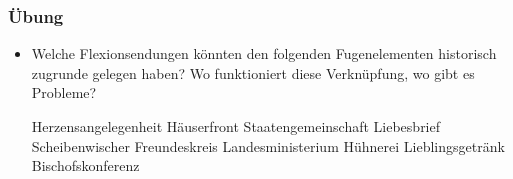 \begin{frame}
	\frametitle{Übung}
	
	\begin{itemize}
		\item Welche Flexionsendungen könnten den folgenden Fugenelementen historisch zugrunde gelegen haben? Wo funktioniert diese Verknüpfung, wo gibt es Probleme?
	
	\begin{multicols}{2}
		\eal
		\ex Herzensangelegenheit
		\ex Häuserfront
		\ex Staatengemeinschaft
		\ex Liebesbrief
		\ex Scheibenwischer
\columnbreak
		\ex Freundeskreis
		\ex Landesministerium
		\ex Hühnerei
		\ex Lieblingsgetränk
		\ex Bischofskonferenz
		\zl
	\end{multicols}

\end{itemize}
\end{frame}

Problem to work on: Only the pictures are to be left out; restate everything else in the listing word for word.

Result below:
 \begin{frame}
	\frametitle{Übung}
	
	\begin{itemize}
		\item Welche Flexionsendungen könnten den folgenden Fugenelementen historisch zugrunde gelegen haben? Wo funktioniert diese Verknüpfung, wo gibt es Probleme?
	
	\begin{multicols}{2}
		\eal
		\ex Herzensangelegenheit
		\ex Häuserfront
		\ex Staatengemeinschaft
		\ex Liebesbrief
		\ex Scheibenwischer
\columnbreak
		\ex Freundeskreis
		\ex Landesministerium
		\ex Hühnerei
		\ex Lieblingsgetränk
		\ex Bischofskonferenz
		\zl
	\end{multicols}

\end{itemize}
\end{frame}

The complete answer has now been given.